Western Cape Education Department and Another v George (168/1996) [1998] ZASCA 26 (27 March 1998)


REPUBLIC OF SOUTH AFRICA

Case No 168/96

IN THE SUPREME COURT OF APPEAL OF SOUTH AFRICA

In the matter of:

WESTERN CAPE EDUCATION DEPARTMENT First Appellant
MINISTER OF EDUCATION Second Appellant

and

KAREN JEAN GEORGE Respondent

CORAM: Mahomed CJ, Howie, Olivier, Zulman et Streicher JJA DATE OF HEARING: 19 March 1998

DATE OF DELIVERY: 27 March 1998

JUDGMENT

/HOWIE JA:. . .

2 HOWIE JA:

Before October 1995 a legally married woman employed in

the public service whose husband was not permanently medically unfit for

paid employment was not entitled to the public service house owner

allowance. That was laid down by a provision in the Public Service Staff

Code and applied, by way of personnel administrative measures

promulgated by the Minister of Education, to teachers. This piece of

unwarranted discrimination notwithstanding, Karen George (to whom,

although she is no longer a party to the litigation, I shall refer as

"respondent") applied for the allowance. She is, and was at all material

times, a legally married teacher in the employ, in a permanent capacity,

of the two appellants, being the Western Cape Education Department

("the Department") and the Minister. But for her being married she

would have been entitled to the allowance.

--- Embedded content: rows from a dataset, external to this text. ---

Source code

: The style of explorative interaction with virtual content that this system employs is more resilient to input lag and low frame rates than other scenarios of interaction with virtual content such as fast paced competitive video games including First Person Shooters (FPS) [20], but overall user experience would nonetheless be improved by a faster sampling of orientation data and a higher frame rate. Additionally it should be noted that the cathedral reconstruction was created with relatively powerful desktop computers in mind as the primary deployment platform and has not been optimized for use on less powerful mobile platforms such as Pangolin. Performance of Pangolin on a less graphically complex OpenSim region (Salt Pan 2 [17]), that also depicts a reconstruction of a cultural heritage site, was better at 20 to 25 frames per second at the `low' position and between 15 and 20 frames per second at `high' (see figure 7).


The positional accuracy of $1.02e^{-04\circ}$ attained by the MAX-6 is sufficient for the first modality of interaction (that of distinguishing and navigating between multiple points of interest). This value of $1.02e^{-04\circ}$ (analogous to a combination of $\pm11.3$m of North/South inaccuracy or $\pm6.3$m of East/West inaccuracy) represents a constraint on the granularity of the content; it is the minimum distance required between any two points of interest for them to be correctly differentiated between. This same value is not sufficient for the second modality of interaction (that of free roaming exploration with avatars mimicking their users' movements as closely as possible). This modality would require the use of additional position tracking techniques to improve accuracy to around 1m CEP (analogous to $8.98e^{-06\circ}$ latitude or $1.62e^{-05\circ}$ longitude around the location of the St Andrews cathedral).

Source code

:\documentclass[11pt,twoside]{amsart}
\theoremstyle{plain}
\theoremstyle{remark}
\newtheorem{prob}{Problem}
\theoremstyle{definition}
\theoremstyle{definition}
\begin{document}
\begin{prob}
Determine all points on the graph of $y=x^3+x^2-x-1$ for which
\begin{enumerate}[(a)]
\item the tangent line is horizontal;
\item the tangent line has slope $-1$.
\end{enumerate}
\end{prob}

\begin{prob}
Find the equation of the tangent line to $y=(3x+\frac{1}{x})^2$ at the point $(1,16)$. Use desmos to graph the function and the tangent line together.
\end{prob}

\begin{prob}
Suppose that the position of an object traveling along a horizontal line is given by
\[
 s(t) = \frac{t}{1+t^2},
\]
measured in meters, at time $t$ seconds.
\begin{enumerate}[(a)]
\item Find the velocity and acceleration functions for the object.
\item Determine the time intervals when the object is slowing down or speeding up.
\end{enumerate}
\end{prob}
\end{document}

The application was submitted in October 1994. The Department refused it on the ground that she was married. In November

3

1994 respondent took the matter to the Education Labour Relations Council ("the Council"), declaring a dispute. The Council was established by the Education Labour Relations Act, 146 of 1993 ("the ELRA").

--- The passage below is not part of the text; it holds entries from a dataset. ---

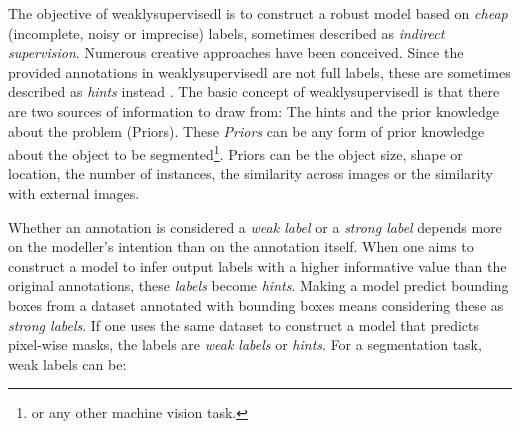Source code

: \par{
    The objective of \Gls{weaklysupervisedl} is to construct a robust model based on \textit{cheap} (incomplete, noisy or imprecise) labels, sometimes described as \textit{indirect supervision}.
    Numerous creative approaches have been conceived.
    Since the provided annotations in \Gls{weaklysupervisedl} are not full labels, these are sometimes described as \textit{hints} instead \cite{ECCV2020}.
    The basic concept of \Gls{weaklysupervisedl} is that there are two sources of information to draw from: The hints and the prior knowledge about the problem (Priors).
    These \textit{Priors} can be any form of prior knowledge about the object to be segmented\footnote{or any other machine vision task.}.
    Priors can be the object size, shape or location, the number of instances, the similarity across images or the similarity with external images.
}
\par{
    Whether an annotation is considered a \textit{weak label} or a \textit{strong label} depends more on the modeller's intention than on the annotation itself. 
    When one aims to construct a model to infer output labels with a higher informative value than the original annotations, these \textit{labels} become \textit{hints}.
    Making a model predict bounding boxes from a dataset annotated with bounding boxes means considering these as \textit{strong labels}. 
    If one uses the same dataset to construct a model that predicts pixel-wise masks, the labels are \textit{weak labels} or \textit{hints}.
}
For a segmentation task, weak labels can be:
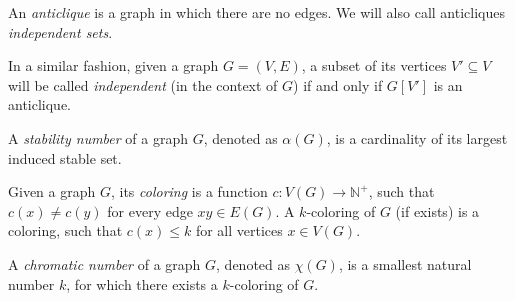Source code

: \begin{defn}[anticlique]
  An \emph{anticlique} is a graph in which there are no edges. We will also call anticliques \emph{independent sets}. 
\end{defn}
In a similar fashion, given a graph $G = (V, E)$, a subset of its vertices $V' \subseteq V$ will be called \emph{independent} (in the context of $G$) if and only if $G[V']$ is an anticlique.

\begin{defn}
  A \emph{stability number} of a graph $G$, denoted as $\alpha(G)$, is a cardinality of its largest induced stable set.
\end{defn}

\begin{defn}[coloring]
  Given a graph $G$, its \emph{coloring} is a function $c: V(G) \rightarrow \mathbb{N}^+$, such that $c(x) \neq c(y)$ for every edge $xy \in E(G)$. A $k$-coloring of $G$ (if exists) is a coloring, such that $c(x) \leq k$ for all vertices $x \in V(G)$.
\end{defn}

\begin{defn}
  A \emph{chromatic number} of a graph $G$, denoted as $\chi(G)$, is a smallest natural number $k$, for which there exists a $k$-coloring of $G$.
\end{defn}




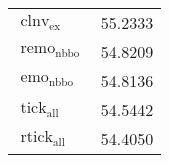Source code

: \begin{tabular}{p{6cm}S}
    $\operatorname{clnv}_{\text{ex}}$                                                                                                                                                                                                & 55.2333    \\
    $\operatorname{remo}_{\text{nbbo}}$                                                                                                                                                                                              & 54.8209    \\
    $\operatorname{emo}_{\text{nbbo}}$                                                                                                                                                                                               & 54.8136    \\
    $\operatorname{tick}_{\text{all}}$                                                                                                                                                                                               & 54.5442    \\
    $\operatorname{rtick}_{\text{all}}$                                                                                                                                                                                              & 54.4050    \\

\end{tabular}
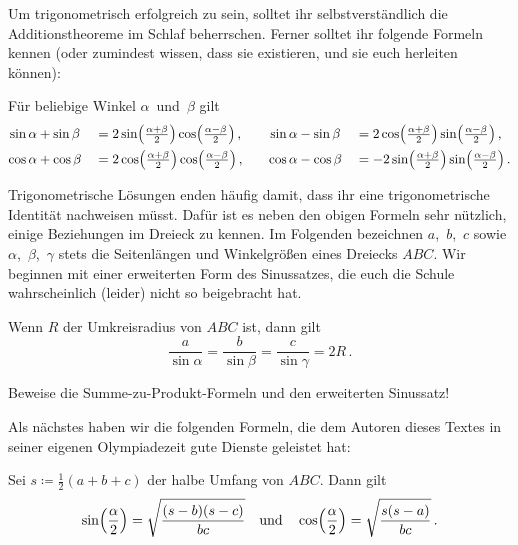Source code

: Um trigonometrisch erfolgreich zu sein, solltet ihr selbstverständlich die Additionstheoreme im Schlaf beherrschen.
Ferner solltet ihr folgende Formeln kennen (oder zumindest wissen, dass sie existieren, und sie euch herleiten können):
\begin{satzmitnamen}
	Für beliebige Winkel $\alpha$~und~$\beta$ gilt
	\begin{alignat*}{4}
		\sin\alpha&+\sin\beta &&= 2\sin\parens*{\tfrac{\alpha+\beta}{2}}\cos\parens*{\tfrac{\alpha-\beta}{2}}\,, & \sin\alpha&-\sin\beta &&= 2\cos\parens*{\tfrac{\alpha+\beta}{2}}\sin\parens*{\tfrac{\alpha-\beta}{2}}\,,\\
		\cos\alpha&+\cos\beta &&= 2\cos\parens*{\tfrac{\alpha+\beta}{2}}\cos\parens*{\tfrac{\alpha-\beta}{2}}\,,\quad & \cos\alpha&-\cos\beta &&= -2\sin\parens*{\tfrac{\alpha+\beta}{2}}\sin\parens*{\tfrac{\alpha-\beta}{2}}\,.
	\end{alignat*}
\end{satzmitnamen}

Trigonometrische Lösungen enden häufig damit, dass ihr eine trigonometrische Identität nachweisen müsst. Dafür ist es neben den obigen Formeln sehr nützlich, einige Beziehungen im Dreieck zu kennen. Im Folgenden bezeichnen $a$,~$b$,~$c$ sowie $\alpha$,~$\beta$,~$\gamma$ stets die Seitenlängen und Winkelgrößen eines Dreiecks $ABC$. Wir beginnen mit einer erweiterten Form des Sinussatzes, die euch die Schule wahrscheinlich (leider) nicht so beigebracht hat.

\begin{satzmitnamen}
	Wenn $R$ der Umkreisradius von $ABC$ ist, dann gilt
	\begin{equation*}
		\frac{a}{\sin\alpha}=\frac{b}{\sin\beta}=\frac{c}{\sin\gamma}=2R\,.
	\end{equation*}
\end{satzmitnamen}

\begin{aufgabe*}
	Beweise die Summe-zu-Produkt-Formeln und den erweiterten Sinussatz!
\end{aufgabe*}

Als nächstes haben wir die folgenden Formeln, die dem Autoren dieses Textes in seiner eigenen Olympiadezeit gute Dienste geleistet hat:
\begin{satzmitnamen}[Halbwinkelformel]
	Sei $s\coloneqq \frac12(a+b+c)$ der halbe Umfang von $ABC$. Dann gilt
	\begin{equation*}
		\sin\parens*{\frac{\alpha}{2}}=\sqrt{\frac{(s-b)(s-c)}{bc}}\quad\text{und}\quad\cos\parens*{\frac{\alpha}{2}}=\sqrt{\frac{s(s-a)}{bc}}\,.
	\end{equation*}
\end{satzmitnamen}

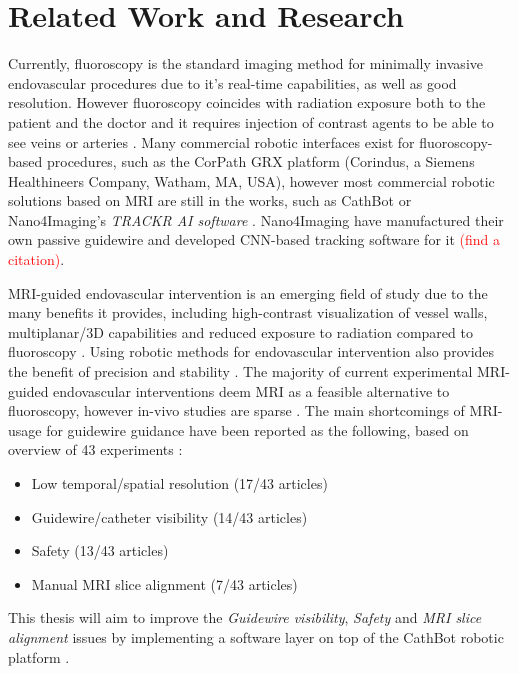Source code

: \documentclass{article}
\begin{document}
\section{Related Work and Research}
Currently, fluoroscopy is the standard imaging method for minimally invasive endovascular procedures due to it's real-time capabilities, as well as good resolution. However fluoroscopy coincides with radiation exposure both to the patient and the doctor and it requires injection of contrast agents to be able to see veins or arteries \cite{pmid35420239}. Many commercial robotic interfaces exist for fluoroscopy-based procedures, such as the CorPath GRX platform (Corindus, a Siemens Healthineers Company, Watham, MA, USA), however most commercial robotic solutions based on MRI are still in the works, such as CathBot \cite{cathbot} or Nano4Imaging's \textit{TRACKR AI software} \cite{nano4imaging}. Nano4Imaging have manufactured their own passive guidewire and developed CNN-based tracking software for it \textcolor{red}{(find a citation)}.

MRI-guided endovascular intervention is an emerging field of study due to the many benefits it provides, including high-contrast visualization of vessel walls, multiplanar/3D capabilities and reduced exposure to radiation compared to fluoroscopy \cite{active-vs-passive-tracking}. Using robotic methods for endovascular intervention also provides the benefit of precision and stability \cite{pmid24663088}. The majority of current experimental MRI-guided endovascular interventions deem MRI as a feasible alternative to fluoroscopy, however in-vivo studies are sparse \cite{pmid35420239}. The main shortcomings of MRI-usage for guidewire guidance have been reported as the following, based on overview of 43 experiments \cite{pmid35420239}:

\begin{itemize}
    \item Low temporal/spatial resolution (17/43 articles)
    \item Guidewire/catheter visibility (14/43 articles)
    \item Safety (13/43 articles)
    \item Manual MRI slice alignment (7/43 articles) 
\end{itemize}

This thesis will aim to improve the \textit{Guidewire visibility}, \textit{Safety} and \textit{MRI slice alignment} issues by implementing a software layer on top of the CathBot robotic platform \cite{cathbot}.\\
\end{document}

At a meeting in December 1994 of the Council's dispute committee it was agreed between the Department and respondent that she should approach the Public Service Commission with the request that it recommend a departure from the discriminatory provision in question on the ground that hers was an exceptional case. This the Commission was empowered by the Public Service Staff Code to do. Respondent made the suggested approach but the Commission declined to assist. Its written response reads thus:

"1. The Commission considered the case of Mrs George, but indicated that it does not see its way clear to furnish a recommendation for a deviation from the existing prescripts.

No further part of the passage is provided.